▶ [DATA FOR ANALYSIS]:
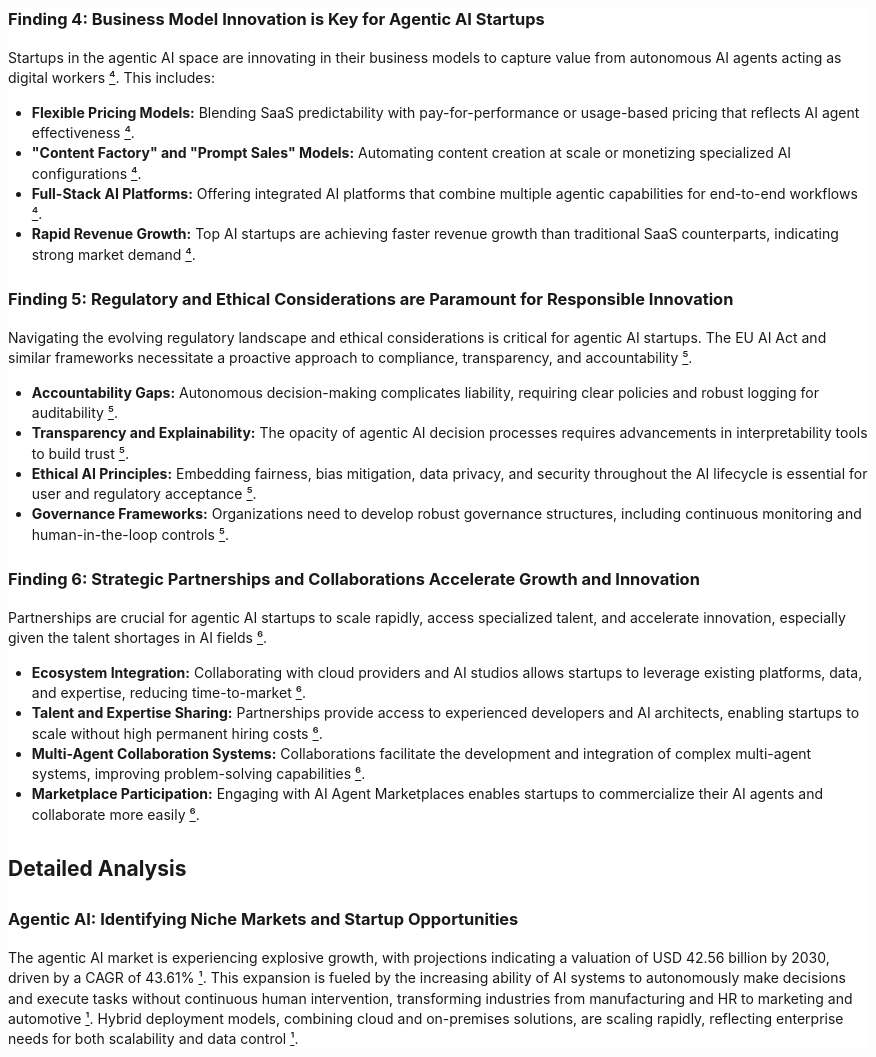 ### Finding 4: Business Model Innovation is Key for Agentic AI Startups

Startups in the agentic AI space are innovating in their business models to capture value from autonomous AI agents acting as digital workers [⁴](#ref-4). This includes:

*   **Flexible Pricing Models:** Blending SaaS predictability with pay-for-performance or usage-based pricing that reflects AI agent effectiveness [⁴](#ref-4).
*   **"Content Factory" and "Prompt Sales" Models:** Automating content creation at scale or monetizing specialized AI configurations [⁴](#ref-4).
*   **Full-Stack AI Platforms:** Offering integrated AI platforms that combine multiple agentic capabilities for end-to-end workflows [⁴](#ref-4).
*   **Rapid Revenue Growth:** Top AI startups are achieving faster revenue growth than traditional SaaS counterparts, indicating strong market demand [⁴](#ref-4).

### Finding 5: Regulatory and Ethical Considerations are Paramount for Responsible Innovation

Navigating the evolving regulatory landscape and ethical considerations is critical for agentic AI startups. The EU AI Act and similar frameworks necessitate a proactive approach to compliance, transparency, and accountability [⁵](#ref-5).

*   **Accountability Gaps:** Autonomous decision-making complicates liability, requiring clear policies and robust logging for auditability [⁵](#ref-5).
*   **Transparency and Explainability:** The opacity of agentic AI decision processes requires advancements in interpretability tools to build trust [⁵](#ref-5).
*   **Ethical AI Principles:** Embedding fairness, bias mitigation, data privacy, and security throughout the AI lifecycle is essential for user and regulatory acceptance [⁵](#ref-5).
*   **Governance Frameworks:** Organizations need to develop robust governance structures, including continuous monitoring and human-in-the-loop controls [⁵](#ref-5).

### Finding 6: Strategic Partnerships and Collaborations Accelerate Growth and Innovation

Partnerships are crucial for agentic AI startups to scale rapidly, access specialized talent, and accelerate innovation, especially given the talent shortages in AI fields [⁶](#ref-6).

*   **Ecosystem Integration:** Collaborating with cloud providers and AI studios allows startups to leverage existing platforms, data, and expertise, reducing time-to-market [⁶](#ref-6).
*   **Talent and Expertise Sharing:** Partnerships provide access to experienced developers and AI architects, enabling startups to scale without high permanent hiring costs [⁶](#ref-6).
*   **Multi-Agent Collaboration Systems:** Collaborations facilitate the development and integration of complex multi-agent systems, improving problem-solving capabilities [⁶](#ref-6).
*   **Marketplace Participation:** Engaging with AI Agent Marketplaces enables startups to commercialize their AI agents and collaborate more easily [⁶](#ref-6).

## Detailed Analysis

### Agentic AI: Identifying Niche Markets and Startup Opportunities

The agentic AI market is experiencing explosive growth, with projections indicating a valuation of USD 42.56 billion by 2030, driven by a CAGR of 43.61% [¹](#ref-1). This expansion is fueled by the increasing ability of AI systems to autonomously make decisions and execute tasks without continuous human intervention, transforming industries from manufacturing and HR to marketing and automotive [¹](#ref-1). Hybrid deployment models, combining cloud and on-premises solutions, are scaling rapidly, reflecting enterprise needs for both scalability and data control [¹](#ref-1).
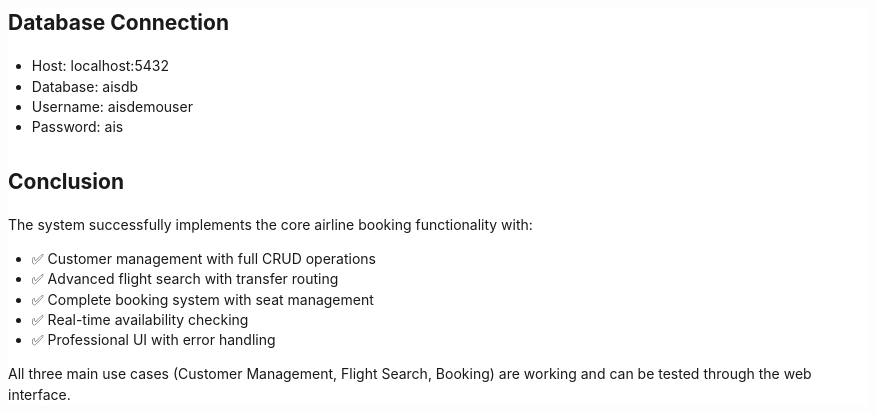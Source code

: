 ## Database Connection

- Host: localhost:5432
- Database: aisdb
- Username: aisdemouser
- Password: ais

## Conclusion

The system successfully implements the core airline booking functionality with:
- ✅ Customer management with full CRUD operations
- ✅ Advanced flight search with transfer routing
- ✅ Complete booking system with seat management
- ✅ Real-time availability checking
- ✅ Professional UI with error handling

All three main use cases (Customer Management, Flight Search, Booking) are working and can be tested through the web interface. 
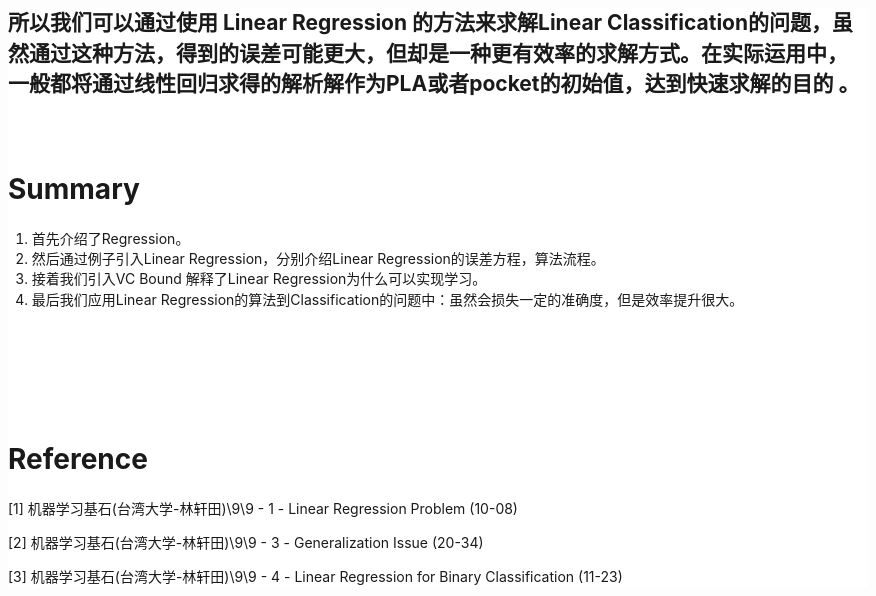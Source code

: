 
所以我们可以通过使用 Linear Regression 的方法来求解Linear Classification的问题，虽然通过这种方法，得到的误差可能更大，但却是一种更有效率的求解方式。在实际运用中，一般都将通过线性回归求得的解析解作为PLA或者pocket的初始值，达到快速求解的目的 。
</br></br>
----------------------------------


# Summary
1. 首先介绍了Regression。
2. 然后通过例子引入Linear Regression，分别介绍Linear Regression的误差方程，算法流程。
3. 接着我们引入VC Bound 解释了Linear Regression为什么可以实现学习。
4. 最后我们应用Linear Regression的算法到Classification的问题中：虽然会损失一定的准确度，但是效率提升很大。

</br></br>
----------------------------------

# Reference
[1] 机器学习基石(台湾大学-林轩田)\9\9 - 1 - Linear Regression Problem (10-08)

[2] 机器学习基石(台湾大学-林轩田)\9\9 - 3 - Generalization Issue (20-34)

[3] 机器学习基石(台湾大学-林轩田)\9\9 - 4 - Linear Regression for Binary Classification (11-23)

▶ [TASK DESCRIPTION]: All of the data must be set down exactly, with no pictures included.

▶ [OUTPUT FOR THIS EXERCISE]:
 ### Finding 4: Business Model Innovation is Key for Agentic AI Startups

Startups in the agentic AI space are innovating in their business models to capture value from autonomous AI agents acting as digital workers [⁴](#ref-4). This includes:

*   **Flexible Pricing Models:** Blending SaaS predictability with pay-for-performance or usage-based pricing that reflects AI agent effectiveness [⁴](#ref-4).
*   **"Content Factory" and "Prompt Sales" Models:** Automating content creation at scale or monetizing specialized AI configurations [⁴](#ref-4).
*   **Full-Stack AI Platforms:** Offering integrated AI platforms that combine multiple agentic capabilities for end-to-end workflows [⁴](#ref-4).
*   **Rapid Revenue Growth:** Top AI startups are achieving faster revenue growth than traditional SaaS counterparts, indicating strong market demand [⁴](#ref-4).

### Finding 5: Regulatory and Ethical Considerations are Paramount for Responsible Innovation

Navigating the evolving regulatory landscape and ethical considerations is critical for agentic AI startups. The EU AI Act and similar frameworks necessitate a proactive approach to compliance, transparency, and accountability [⁵](#ref-5).

*   **Accountability Gaps:** Autonomous decision-making complicates liability, requiring clear policies and robust logging for auditability [⁵](#ref-5).
*   **Transparency and Explainability:** The opacity of agentic AI decision processes requires advancements in interpretability tools to build trust [⁵](#ref-5).
*   **Ethical AI Principles:** Embedding fairness, bias mitigation, data privacy, and security throughout the AI lifecycle is essential for user and regulatory acceptance [⁵](#ref-5).
*   **Governance Frameworks:** Organizations need to develop robust governance structures, including continuous monitoring and human-in-the-loop controls [⁵](#ref-5).

### Finding 6: Strategic Partnerships and Collaborations Accelerate Growth and Innovation

Partnerships are crucial for agentic AI startups to scale rapidly, access specialized talent, and accelerate innovation, especially given the talent shortages in AI fields [⁶](#ref-6).

*   **Ecosystem Integration:** Collaborating with cloud providers and AI studios allows startups to leverage existing platforms, data, and expertise, reducing time-to-market [⁶](#ref-6).
*   **Talent and Expertise Sharing:** Partnerships provide access to experienced developers and AI architects, enabling startups to scale without high permanent hiring costs [⁶](#ref-6).
*   **Multi-Agent Collaboration Systems:** Collaborations facilitate the development and integration of complex multi-agent systems, improving problem-solving capabilities [⁶](#ref-6).
*   **Marketplace Participation:** Engaging with AI Agent Marketplaces enables startups to commercialize their AI agents and collaborate more easily [⁶](#ref-6).

## Detailed Analysis

### Agentic AI: Identifying Niche Markets and Startup Opportunities

The agentic AI market is experiencing explosive growth, with projections indicating a valuation of USD 42.56 billion by 2030, driven by a CAGR of 43.61% [¹](#ref-1). This expansion is fueled by the increasing ability of AI systems to autonomously make decisions and execute tasks without continuous human intervention, transforming industries from manufacturing and HR to marketing and automotive [¹](#ref-1). Hybrid deployment models, combining cloud and on-premises solutions, are scaling rapidly, reflecting enterprise needs for both scalability and data control [¹](#ref-1).
Source code

: ## Database Connection

- Host: localhost:5432
- Database: aisdb
- Username: aisdemouser
- Password: ais

## Conclusion

The system successfully implements the core airline booking functionality with:
- ✅ Customer management with full CRUD operations
- ✅ Advanced flight search with transfer routing
- ✅ Complete booking system with seat management
- ✅ Real-time availability checking
- ✅ Professional UI with error handling

All three main use cases (Customer Management, Flight Search, Booking) are working and can be tested through the web interface. 
Source code

: 
所以我们可以通过使用 Linear Regression 的方法来求解Linear Classification的问题，虽然通过这种方法，得到的误差可能更大，但却是一种更有效率的求解方式。在实际运用中，一般都将通过线性回归求得的解析解作为PLA或者pocket的初始值，达到快速求解的目的 。
</br></br>
----------------------------------


# Summary
1. 首先介绍了Regression。
2. 然后通过例子引入Linear Regression，分别介绍Linear Regression的误差方程，算法流程。
3. 接着我们引入VC Bound 解释了Linear Regression为什么可以实现学习。
4. 最后我们应用Linear Regression的算法到Classification的问题中：虽然会损失一定的准确度，但是效率提升很大。

</br></br>
----------------------------------

# Reference
[1] 机器学习基石(台湾大学-林轩田)\9\9 - 1 - Linear Regression Problem (10-08)

[2] 机器学习基石(台湾大学-林轩田)\9\9 - 3 - Generalization Issue (20-34)

[3] 机器学习基石(台湾大学-林轩田)\9\9 - 4 - Linear Regression for Binary Classification (11-23)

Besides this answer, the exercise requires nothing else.